Fue una tormenta rápida, como las de verano. Con todo me hizo llegar tarde a la cena. Al girar la llave en la puerta de la granja de los caballos, mis padres se levantaron del sofá para correr al comedor. Estaban hambrientos. La señora Sofía me sirvió tres platos, tras preguntar mi peso (por primera vez en mi vida). Le dije la verdad, que estaba un poco por debajo de mis setenta y cinco kilos ideales, pero que no había adelgazado adrede. Que me limitaba a caminar un ratito cada día. Eso era todo. Y que esos pantalones eran de hace mucho tiempo, cuando debía aguantar la respiración para esconder mi barriga de Santa Claus. No la convencí, me obligó a rebañar el plato con un trozo de pan.

Por la noche salí a las fiestas del pueblo, con unos pantalones de ahora. Los que recordarán mis anécdotas presentes dentro de unos años, cuando estén en la pila de prendas antiguas en esa silla de madera, y yo las haya olvidado. Los llevé frente al escenario en el que Ariel Rot cantaba sus temas eternos. Estaba flaco allí arriba. Intentó animarnos levantando el pulgar tras las mangas de esa americana a rayas que le venía grande. Quizá la encontró sobre la silla de madera de su dormitorio, después de que su madre la rescatara de una cómoda.
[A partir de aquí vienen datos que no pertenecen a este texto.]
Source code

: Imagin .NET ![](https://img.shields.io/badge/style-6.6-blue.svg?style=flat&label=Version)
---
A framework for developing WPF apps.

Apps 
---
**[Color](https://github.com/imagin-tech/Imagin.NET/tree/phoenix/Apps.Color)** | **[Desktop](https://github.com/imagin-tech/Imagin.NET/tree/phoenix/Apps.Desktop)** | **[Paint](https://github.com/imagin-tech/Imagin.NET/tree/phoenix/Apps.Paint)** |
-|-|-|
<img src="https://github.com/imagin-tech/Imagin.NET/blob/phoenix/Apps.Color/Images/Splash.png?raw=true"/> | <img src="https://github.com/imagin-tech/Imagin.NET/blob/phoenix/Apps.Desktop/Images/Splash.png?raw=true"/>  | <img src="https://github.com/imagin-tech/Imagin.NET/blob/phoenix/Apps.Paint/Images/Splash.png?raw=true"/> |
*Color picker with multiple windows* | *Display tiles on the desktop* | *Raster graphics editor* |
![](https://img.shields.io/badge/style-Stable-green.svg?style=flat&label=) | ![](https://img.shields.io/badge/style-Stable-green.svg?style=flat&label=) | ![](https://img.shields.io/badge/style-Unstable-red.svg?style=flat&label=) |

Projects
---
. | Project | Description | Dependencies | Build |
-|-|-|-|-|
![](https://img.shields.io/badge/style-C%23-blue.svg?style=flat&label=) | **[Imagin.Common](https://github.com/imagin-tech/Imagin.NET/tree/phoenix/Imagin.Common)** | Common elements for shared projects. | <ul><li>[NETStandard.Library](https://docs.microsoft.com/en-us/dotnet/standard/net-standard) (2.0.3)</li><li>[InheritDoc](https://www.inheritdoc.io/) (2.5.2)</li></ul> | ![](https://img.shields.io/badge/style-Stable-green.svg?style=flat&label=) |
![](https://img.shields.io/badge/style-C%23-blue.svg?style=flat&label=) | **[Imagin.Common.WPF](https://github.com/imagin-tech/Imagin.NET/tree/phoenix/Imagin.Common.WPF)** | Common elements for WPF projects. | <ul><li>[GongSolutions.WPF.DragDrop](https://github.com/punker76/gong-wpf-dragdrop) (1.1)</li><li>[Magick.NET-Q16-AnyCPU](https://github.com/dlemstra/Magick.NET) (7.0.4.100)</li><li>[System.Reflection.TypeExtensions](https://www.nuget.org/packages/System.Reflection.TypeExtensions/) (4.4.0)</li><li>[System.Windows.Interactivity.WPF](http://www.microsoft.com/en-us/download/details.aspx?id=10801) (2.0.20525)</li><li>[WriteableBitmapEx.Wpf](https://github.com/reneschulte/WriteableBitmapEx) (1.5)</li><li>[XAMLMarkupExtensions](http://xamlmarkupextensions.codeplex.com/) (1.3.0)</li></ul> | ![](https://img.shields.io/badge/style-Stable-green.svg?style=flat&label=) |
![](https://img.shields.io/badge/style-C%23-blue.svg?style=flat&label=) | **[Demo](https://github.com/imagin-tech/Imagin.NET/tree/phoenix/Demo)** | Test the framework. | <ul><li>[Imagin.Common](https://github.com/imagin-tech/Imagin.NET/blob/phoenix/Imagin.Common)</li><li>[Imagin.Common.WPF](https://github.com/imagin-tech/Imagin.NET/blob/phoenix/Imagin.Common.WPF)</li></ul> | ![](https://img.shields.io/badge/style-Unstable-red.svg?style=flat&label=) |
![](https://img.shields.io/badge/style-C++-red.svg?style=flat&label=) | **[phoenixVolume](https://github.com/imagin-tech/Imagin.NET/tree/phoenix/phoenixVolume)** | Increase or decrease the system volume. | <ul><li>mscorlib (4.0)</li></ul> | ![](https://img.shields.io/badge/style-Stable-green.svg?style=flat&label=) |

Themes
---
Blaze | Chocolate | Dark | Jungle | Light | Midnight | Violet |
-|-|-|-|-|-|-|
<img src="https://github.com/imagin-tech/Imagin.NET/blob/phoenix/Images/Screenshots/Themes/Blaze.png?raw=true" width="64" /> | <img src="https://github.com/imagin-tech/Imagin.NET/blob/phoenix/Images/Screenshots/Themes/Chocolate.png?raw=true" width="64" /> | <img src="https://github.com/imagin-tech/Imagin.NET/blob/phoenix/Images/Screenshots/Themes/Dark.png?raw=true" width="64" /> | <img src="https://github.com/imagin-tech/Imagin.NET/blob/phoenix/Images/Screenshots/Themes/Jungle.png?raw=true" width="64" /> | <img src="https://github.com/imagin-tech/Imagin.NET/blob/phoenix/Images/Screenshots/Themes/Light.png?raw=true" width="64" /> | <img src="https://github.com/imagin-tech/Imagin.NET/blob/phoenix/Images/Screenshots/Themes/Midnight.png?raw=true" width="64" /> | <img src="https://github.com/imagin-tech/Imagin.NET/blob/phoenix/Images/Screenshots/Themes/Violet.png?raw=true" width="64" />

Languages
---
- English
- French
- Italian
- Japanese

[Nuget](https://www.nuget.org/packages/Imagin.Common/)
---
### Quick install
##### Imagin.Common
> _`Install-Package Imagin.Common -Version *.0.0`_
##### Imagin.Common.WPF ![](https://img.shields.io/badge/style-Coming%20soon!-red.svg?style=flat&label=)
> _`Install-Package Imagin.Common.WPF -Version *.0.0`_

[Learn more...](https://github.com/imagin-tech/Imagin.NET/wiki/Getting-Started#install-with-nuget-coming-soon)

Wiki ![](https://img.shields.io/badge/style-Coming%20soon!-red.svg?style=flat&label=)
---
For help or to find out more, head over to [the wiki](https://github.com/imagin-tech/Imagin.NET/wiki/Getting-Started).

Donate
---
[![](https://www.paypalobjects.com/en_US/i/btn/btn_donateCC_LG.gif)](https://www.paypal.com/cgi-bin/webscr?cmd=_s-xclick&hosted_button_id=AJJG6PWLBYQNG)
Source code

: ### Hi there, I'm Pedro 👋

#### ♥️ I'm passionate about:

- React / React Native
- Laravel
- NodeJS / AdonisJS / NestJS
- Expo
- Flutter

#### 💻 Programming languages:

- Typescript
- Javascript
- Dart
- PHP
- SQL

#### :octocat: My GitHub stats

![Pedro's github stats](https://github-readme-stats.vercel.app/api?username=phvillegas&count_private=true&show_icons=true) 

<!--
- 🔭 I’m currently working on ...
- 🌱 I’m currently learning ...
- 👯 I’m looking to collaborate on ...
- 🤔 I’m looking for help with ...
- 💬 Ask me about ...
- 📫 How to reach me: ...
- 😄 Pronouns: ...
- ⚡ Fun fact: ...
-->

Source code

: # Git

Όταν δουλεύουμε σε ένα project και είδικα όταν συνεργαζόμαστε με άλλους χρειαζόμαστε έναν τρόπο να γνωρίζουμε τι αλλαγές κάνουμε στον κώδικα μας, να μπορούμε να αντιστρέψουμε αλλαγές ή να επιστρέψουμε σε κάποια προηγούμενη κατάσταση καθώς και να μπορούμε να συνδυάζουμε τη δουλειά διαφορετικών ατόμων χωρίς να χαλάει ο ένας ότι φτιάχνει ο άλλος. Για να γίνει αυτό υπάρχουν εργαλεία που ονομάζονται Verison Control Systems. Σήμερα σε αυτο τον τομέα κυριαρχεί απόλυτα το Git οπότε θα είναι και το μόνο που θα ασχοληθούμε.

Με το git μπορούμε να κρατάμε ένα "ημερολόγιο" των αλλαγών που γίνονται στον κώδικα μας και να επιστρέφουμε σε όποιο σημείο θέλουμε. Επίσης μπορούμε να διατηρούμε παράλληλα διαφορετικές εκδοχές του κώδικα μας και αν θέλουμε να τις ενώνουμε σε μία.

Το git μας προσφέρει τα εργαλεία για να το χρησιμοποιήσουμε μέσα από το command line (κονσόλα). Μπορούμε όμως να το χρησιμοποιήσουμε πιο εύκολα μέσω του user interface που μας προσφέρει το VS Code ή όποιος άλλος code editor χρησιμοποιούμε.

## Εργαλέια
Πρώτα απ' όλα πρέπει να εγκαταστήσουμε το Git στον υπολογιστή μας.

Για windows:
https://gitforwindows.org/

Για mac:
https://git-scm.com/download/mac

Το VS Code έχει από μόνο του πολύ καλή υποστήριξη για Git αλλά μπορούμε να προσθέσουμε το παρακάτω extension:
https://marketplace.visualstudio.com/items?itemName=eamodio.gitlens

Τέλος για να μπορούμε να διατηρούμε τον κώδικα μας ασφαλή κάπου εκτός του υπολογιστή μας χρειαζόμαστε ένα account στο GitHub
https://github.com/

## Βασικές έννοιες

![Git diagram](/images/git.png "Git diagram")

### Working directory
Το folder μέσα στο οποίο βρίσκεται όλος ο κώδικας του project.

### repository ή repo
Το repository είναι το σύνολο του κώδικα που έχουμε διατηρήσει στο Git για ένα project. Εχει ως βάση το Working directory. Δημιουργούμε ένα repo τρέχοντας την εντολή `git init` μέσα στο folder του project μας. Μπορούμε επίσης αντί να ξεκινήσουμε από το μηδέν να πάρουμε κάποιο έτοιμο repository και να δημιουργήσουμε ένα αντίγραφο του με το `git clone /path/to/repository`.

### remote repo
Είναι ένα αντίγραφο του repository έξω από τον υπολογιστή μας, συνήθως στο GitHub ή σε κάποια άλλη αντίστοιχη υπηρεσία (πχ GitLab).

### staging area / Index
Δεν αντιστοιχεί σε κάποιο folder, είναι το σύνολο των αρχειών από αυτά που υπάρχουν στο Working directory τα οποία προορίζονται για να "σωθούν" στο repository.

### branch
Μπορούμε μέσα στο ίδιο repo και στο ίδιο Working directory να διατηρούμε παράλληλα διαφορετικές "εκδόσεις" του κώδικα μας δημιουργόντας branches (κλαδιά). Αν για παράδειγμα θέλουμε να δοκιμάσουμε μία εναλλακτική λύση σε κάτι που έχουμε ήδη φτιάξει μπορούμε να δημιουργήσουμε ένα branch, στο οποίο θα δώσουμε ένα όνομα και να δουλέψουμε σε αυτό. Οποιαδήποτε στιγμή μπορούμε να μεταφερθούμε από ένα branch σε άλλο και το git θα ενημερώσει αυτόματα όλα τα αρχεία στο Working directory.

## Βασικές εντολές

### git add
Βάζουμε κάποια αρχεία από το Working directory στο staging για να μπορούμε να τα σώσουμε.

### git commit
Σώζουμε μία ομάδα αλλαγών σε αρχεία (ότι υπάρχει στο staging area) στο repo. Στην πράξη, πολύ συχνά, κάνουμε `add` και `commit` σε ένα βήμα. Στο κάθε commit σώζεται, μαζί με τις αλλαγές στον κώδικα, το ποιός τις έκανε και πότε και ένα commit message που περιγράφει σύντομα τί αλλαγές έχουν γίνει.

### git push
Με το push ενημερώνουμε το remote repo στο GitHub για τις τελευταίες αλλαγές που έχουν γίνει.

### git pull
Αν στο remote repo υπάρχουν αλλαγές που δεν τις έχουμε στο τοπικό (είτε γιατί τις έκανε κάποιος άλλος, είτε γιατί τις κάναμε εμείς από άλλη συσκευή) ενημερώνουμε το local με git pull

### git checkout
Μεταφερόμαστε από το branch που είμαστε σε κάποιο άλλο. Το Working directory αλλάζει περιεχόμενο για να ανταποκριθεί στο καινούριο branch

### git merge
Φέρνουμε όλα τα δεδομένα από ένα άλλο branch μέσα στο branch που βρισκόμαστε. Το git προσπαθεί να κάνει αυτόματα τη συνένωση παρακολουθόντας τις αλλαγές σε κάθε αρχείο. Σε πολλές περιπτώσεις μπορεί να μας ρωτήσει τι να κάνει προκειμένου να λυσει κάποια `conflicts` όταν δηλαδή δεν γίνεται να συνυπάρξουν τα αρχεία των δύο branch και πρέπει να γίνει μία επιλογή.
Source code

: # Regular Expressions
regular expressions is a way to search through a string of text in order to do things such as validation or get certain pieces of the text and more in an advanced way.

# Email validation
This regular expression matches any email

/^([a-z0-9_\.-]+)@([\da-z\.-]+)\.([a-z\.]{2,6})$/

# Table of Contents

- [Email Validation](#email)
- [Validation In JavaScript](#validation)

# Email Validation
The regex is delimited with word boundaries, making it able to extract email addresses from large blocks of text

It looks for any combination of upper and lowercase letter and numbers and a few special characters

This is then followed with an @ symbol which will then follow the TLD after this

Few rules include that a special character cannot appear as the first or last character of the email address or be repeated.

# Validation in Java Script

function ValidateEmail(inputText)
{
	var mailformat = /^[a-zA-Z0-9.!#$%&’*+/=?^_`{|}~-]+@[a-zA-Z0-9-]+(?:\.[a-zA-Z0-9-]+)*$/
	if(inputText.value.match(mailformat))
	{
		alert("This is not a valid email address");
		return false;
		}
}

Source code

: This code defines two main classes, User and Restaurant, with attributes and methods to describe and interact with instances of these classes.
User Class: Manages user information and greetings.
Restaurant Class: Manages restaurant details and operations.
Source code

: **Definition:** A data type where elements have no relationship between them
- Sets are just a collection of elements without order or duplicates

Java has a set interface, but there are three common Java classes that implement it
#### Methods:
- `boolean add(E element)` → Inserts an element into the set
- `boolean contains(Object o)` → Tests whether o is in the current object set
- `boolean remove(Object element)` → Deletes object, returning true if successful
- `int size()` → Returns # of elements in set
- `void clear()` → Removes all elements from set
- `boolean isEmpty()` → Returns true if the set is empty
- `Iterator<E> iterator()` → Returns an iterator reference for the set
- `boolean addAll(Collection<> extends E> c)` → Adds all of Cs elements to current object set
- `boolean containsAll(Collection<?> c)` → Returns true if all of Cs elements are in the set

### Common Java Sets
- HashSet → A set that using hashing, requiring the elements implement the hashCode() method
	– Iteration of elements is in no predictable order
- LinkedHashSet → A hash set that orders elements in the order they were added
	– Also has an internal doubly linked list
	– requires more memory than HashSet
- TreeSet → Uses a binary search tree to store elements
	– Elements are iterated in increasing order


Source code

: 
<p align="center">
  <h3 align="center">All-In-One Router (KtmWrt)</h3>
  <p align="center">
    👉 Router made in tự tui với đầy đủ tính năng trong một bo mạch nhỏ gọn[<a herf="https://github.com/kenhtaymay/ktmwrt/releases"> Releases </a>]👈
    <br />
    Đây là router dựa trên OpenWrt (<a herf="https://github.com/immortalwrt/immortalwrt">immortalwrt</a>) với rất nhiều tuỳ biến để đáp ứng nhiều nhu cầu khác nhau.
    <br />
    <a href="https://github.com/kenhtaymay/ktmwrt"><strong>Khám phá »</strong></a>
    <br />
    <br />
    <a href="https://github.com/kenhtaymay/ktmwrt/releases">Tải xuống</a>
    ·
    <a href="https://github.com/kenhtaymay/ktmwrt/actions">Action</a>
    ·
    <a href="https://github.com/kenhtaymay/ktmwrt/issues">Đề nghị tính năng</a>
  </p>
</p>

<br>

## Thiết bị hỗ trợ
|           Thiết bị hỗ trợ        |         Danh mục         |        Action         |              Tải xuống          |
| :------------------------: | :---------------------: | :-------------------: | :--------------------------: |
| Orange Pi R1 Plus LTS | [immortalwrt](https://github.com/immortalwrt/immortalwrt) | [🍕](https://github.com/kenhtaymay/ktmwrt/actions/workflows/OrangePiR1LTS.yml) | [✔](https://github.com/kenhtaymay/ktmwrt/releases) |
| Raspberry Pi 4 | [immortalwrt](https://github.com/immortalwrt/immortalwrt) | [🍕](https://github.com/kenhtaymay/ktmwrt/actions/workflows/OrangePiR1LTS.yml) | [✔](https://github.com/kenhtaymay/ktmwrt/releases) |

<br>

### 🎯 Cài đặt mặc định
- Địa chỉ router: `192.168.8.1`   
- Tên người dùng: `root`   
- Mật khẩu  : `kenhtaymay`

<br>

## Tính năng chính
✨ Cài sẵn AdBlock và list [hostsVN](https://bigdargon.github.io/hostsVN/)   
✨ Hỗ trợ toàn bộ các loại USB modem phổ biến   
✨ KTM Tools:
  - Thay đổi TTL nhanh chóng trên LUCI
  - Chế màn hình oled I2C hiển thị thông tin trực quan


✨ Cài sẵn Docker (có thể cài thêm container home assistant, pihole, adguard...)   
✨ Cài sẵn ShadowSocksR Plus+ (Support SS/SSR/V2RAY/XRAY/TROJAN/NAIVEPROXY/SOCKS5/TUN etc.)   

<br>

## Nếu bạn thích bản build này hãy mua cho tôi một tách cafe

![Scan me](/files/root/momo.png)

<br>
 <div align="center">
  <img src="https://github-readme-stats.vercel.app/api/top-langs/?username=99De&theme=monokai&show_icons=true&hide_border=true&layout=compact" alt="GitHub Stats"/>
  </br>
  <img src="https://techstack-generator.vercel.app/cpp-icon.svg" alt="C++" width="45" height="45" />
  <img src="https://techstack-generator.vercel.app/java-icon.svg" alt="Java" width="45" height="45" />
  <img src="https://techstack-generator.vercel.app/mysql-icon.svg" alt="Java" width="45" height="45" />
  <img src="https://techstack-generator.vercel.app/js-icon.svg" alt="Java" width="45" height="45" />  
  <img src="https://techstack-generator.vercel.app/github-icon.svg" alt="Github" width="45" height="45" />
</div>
Con mil historias por recordar que el músico ya no recuerda. Una pelea a navaja, una timba de cartas, un avión que se alejó con ella a bordo.

Había poco público. Todo era desangelado. Jamás aplaudo, pero esa noche aplaudí.

PD: Hace poco colgué mi post 250. Pensé en cambiar el decorado de este blog (renovarse o morir), pero alguien me frenó -Arare, y mira que no soy chivato :-). Lo hago ahora. Espero que no tarde demasiado en cargarse. Mantendré el blog anterior actualizado en otra dirección, para los que lo prefieran.

PD2: Llum, t'he copiat una de les cantants que recomanes al teu blog. Potser t'hauria d'haver demanat permís. En qualsevol cas, gràcies. M'agrada molt.

PD3: Faltan algunos de vuestros links en la columna de la derecha. Lo iré arreglando.